0. Resources

“Spark Optimization with Scala” course by Daniel Ciocîrlan (link here: https://rockthejvm.com/p/spark-optimization)
High Performance Spark: Best Practices for Scaling and Optimizing Apache Spark (by Holden Karau, Rachel Warren)

1. Start the Project

If you’re interested in learning how to create a new Spark project in Scala, refer to the initial blog post on Spark available at the following link: https://simdangelo.github.io/blog/run-spark-application/. In this guide, we utilize the same project that was used in previous tutorials and will continue to use in future ones. You can download this project from the following repository: https://github.com/simdangelo/apache-spark-blog-tutorial.

2. Introduction

As we already said in the last post specifically about joins, Joins are used to combine data from multiple DataFrames. In Spark, Joins are wide transformations.
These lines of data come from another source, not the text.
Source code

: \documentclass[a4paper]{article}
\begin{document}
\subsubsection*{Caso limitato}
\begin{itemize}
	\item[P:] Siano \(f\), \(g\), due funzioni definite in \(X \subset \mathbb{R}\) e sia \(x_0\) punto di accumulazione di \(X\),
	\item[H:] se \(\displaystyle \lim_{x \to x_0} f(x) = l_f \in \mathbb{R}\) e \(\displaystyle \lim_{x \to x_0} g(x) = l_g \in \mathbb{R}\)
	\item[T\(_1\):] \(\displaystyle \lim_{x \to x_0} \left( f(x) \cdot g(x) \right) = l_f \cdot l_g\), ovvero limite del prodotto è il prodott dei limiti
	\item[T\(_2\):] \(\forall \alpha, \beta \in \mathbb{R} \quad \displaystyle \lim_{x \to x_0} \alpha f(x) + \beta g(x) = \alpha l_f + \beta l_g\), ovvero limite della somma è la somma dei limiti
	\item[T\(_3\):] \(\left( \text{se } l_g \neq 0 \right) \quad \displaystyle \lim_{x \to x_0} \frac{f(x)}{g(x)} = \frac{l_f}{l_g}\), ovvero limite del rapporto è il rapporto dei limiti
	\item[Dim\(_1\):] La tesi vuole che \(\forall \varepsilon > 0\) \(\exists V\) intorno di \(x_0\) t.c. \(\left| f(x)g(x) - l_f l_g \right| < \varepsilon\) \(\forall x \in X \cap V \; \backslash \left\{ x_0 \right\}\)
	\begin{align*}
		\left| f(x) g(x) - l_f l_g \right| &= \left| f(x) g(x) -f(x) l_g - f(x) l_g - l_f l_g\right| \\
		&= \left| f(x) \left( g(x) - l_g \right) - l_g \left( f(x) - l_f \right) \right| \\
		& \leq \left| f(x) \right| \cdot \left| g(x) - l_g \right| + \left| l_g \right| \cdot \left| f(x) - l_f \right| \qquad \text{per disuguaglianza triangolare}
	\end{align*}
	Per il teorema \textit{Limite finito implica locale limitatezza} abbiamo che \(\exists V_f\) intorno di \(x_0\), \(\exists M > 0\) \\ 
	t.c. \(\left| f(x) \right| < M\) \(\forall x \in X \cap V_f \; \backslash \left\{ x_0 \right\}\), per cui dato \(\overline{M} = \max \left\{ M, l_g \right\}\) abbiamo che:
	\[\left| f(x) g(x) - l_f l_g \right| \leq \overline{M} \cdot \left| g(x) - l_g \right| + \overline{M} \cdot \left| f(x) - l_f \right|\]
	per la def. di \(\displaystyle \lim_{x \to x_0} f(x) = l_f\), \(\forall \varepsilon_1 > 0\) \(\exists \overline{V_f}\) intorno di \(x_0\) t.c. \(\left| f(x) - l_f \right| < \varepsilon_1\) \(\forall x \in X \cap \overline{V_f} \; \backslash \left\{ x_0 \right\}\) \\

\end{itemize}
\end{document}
In order to compute a join, Spark scans the entire DataFrame across the entire cluster, so data is going to be moved around between various Spark nodes. So this involves shuffling, which is expensive for performance.
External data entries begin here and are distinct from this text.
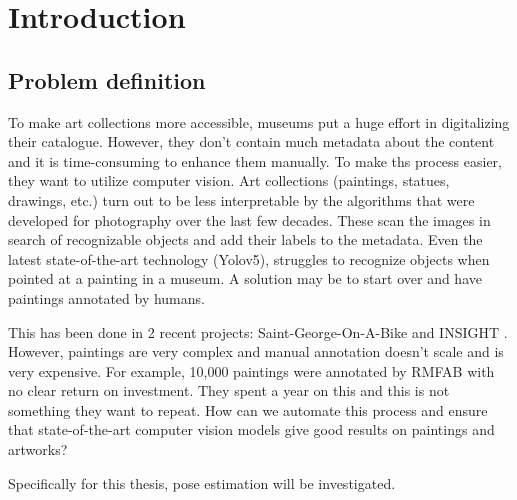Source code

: \chapter{Introduction}
\label{chap:intro}

\section{Problem definition}

To make art collections more accessible, museums put a huge effort in digitalizing their catalogue.
However, they don't contain much metadata about the content and it is time-consuming to enhance them manually.
To make ths process easier, they want to utilize computer vision.
Art collections (paintings, statues, drawings, etc.) turn out to be less interpretable by the algorithms that were developed for photography over the last few decades.
These scan the images in search of recognizable objects and add their labels to the metadata.
Even the latest state-of-the-art technology (Yolov5), struggles to recognize objects when pointed at a painting in a museum.  
A solution may be to start over and have paintings annotated by humans.  
  
This has been done in 2 recent projects:  Saint-George-On-A-Bike \cite{GeorgeOnABike} and INSIGHT \cite{Insight}.
However, paintings are very complex and manual annotation doesn't scale and is very expensive.
For example, 10,000 paintings were annotated by \gls{RMFAB} with no clear return on investment.
They spent a year on this and this is not something they want to repeat.
How can we automate this process and ensure that state-of-the-art computer vision models give good results on paintings and artworks?  
  
Specifically for this thesis, pose estimation will be investigated.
Note: Managing joins requires different considerations between Spark Core and Spark SQL. Handling joins in Spark Core can be more challenging. For example, the ordering of operations is crucial since the DAG optimizer, unlike the SQL optimizer, cannot re-order operations or push down filters. Typically, we avoid using Spark Core because managing RDDs is not generally recommended. Instead, the Spark DataFrame API from the Spark SQL component is widely used. So, even tough with DataFrame API we’ll have less control on the low-level operations (and I’ll mention which these operations are in the next paragraphs), we’re happy to use it because the SQL Optimizer can help us a lot with automatic optimizations.

3. Why are Joins Slow?

Joins are expensive because they require that corresponding keys from each RDD (remember: a DataFrame is an RDD under the hood) are located at the same partition so that they can be combined locally.

Before exploring the main three scenarios we may encounter when joining two tables, let’s define what a Partitioner is because we need this concept to understand what will happen. A Partitioner is an abstraction that specifies the way data should be split or partitioned among the nodes in a cluster. If I’ll find enough information on this topic, I’ll dedicate a single post to it.
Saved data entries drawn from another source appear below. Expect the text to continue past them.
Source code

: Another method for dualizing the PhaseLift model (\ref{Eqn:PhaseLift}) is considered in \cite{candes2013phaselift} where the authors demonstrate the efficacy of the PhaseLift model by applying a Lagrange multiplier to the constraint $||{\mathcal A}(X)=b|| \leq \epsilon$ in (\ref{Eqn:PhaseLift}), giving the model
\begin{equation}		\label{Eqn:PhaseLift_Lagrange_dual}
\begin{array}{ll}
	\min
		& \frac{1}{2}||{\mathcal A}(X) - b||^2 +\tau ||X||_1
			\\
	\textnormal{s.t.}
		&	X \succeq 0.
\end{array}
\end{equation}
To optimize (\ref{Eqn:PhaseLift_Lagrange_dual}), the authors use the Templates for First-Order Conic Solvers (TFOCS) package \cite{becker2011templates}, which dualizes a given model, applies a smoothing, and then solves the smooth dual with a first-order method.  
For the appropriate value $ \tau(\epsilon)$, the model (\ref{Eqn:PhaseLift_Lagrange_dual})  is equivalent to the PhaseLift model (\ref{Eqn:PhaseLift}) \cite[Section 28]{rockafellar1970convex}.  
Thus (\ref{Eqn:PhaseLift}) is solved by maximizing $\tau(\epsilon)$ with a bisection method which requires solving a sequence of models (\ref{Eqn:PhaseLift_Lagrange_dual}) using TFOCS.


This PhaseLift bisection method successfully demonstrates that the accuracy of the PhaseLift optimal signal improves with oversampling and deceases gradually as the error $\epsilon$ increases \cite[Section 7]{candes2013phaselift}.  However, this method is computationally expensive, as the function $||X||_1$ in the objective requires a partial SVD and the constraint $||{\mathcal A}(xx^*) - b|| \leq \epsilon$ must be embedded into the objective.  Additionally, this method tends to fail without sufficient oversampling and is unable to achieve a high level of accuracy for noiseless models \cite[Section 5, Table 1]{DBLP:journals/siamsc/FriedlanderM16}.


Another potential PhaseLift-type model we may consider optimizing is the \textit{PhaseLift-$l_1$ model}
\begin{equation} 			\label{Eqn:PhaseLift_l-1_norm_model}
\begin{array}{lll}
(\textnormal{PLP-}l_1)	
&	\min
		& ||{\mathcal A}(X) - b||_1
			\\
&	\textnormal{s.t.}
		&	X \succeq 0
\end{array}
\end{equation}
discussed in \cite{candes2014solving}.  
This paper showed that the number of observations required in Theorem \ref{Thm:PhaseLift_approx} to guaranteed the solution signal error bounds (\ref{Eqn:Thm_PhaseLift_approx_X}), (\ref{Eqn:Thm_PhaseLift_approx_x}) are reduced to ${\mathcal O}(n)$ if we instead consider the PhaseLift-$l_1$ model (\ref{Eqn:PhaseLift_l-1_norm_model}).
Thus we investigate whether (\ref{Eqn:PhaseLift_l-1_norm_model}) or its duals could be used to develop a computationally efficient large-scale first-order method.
3.1. Scenario 1: Shuffle Join

The worst possible scenario is that both RDDs do not have a known partitioner. In this case a shuffle is needed because the rows with the same key need to be on the same partition on the same executor. Main characteristics:

rows with the same key must be on the same partition.
Spark needs to shuffle both RDDs.
VERY expensive

Shuffling is an expensive operation because of data transfer overhead and it may lead to:

potential OOMs, because if some of the keys have a disproportionate amount of rows that will crash your executor because every single thing needs to be loaded in memory.
this limits the parallelism, because Shuffle is a bottleneck to parallelism.

Graphically:

Untitled 26.png

3.2. Scenario 2: Co-Partitioned RDDs

Both RDDs have the same partitioner. Both RDDs are said to be Co-Partitioned.

in order to run a join, you just need to fetch the existing partitions and do the join in memory
no shuffles because it turns out to be a narrow dependency

In terms of diagram:

Untitled 1 4.png

As you can see, both RDD A and RDD B are partitioned in the exact same way and so the executors only need to load those partitions in memory and then do the join in memory.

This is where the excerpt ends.